Records excerpted from a collection:
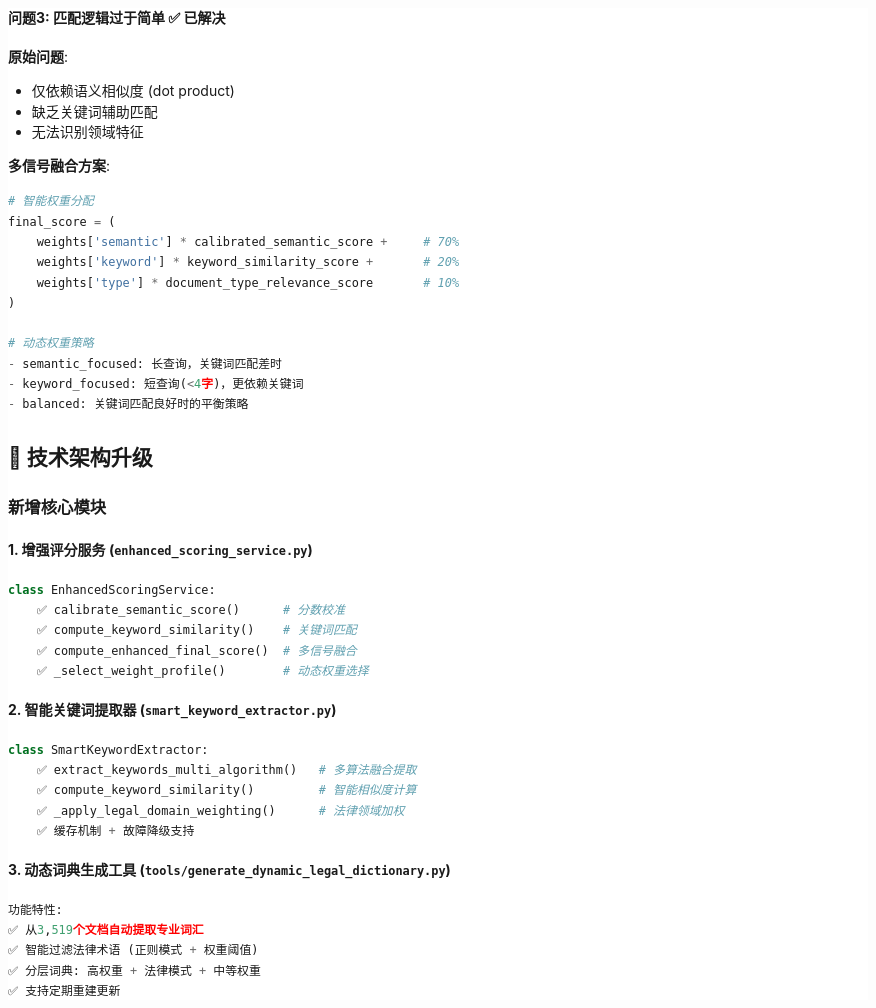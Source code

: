 #### 问题3: 匹配逻辑过于简单 ✅ 已解决
**原始问题**:
- 仅依赖语义相似度 (dot product)
- 缺乏关键词辅助匹配
- 无法识别领域特征

**多信号融合方案**:
```python
# 智能权重分配
final_score = (
    weights['semantic'] * calibrated_semantic_score +     # 70%
    weights['keyword'] * keyword_similarity_score +       # 20% 
    weights['type'] * document_type_relevance_score       # 10%
)

# 动态权重策略
- semantic_focused: 长查询，关键词匹配差时
- keyword_focused: 短查询(<4字)，更依赖关键词
- balanced: 关键词匹配良好时的平衡策略
```

## 🚀 **技术架构升级**

### 新增核心模块

#### 1. 增强评分服务 (`enhanced_scoring_service.py`)
```python
class EnhancedScoringService:
    ✅ calibrate_semantic_score()      # 分数校准
    ✅ compute_keyword_similarity()    # 关键词匹配
    ✅ compute_enhanced_final_score()  # 多信号融合
    ✅ _select_weight_profile()        # 动态权重选择
```

#### 2. 智能关键词提取器 (`smart_keyword_extractor.py`)
```python
class SmartKeywordExtractor:
    ✅ extract_keywords_multi_algorithm()   # 多算法融合提取
    ✅ compute_keyword_similarity()         # 智能相似度计算
    ✅ _apply_legal_domain_weighting()      # 法律领域加权
    ✅ 缓存机制 + 故障降级支持
```

#### 3. 动态词典生成工具 (`tools/generate_dynamic_legal_dictionary.py`)
```python
功能特性:
✅ 从3,519个文档自动提取专业词汇
✅ 智能过滤法律术语 (正则模式 + 权重阈值)
✅ 分层词典: 高权重 + 法律模式 + 中等权重
✅ 支持定期重建更新
```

### [PROBLEM REQUIREMENTS]
Copy every line of the data exactly as written, excluding the pictures.

### [EXERCISE OUTPUT]
Source code

: #### 问题3: 匹配逻辑过于简单 ✅ 已解决
**原始问题**:
- 仅依赖语义相似度 (dot product)
- 缺乏关键词辅助匹配
- 无法识别领域特征

**多信号融合方案**:
```python
# 智能权重分配
final_score = (
    weights['semantic'] * calibrated_semantic_score +     # 70%
    weights['keyword'] * keyword_similarity_score +       # 20% 
    weights['type'] * document_type_relevance_score       # 10%
)

# 动态权重策略
- semantic_focused: 长查询，关键词匹配差时
- keyword_focused: 短查询(<4字)，更依赖关键词
- balanced: 关键词匹配良好时的平衡策略
```

## 🚀 **技术架构升级**

### 新增核心模块

#### 1. 增强评分服务 (`enhanced_scoring_service.py`)
```python
class EnhancedScoringService:
    ✅ calibrate_semantic_score()      # 分数校准
    ✅ compute_keyword_similarity()    # 关键词匹配
    ✅ compute_enhanced_final_score()  # 多信号融合
    ✅ _select_weight_profile()        # 动态权重选择
```

#### 2. 智能关键词提取器 (`smart_keyword_extractor.py`)
```python
class SmartKeywordExtractor:
    ✅ extract_keywords_multi_algorithm()   # 多算法融合提取
    ✅ compute_keyword_similarity()         # 智能相似度计算
    ✅ _apply_legal_domain_weighting()      # 法律领域加权
    ✅ 缓存机制 + 故障降级支持
```

#### 3. 动态词典生成工具 (`tools/generate_dynamic_legal_dictionary.py`)
```python
功能特性:
✅ 从3,519个文档自动提取专业词汇
✅ 智能过滤法律术语 (正则模式 + 权重阈值)
✅ 分层词典: 高权重 + 法律模式 + 中等权重
✅ 支持定期重建更新
```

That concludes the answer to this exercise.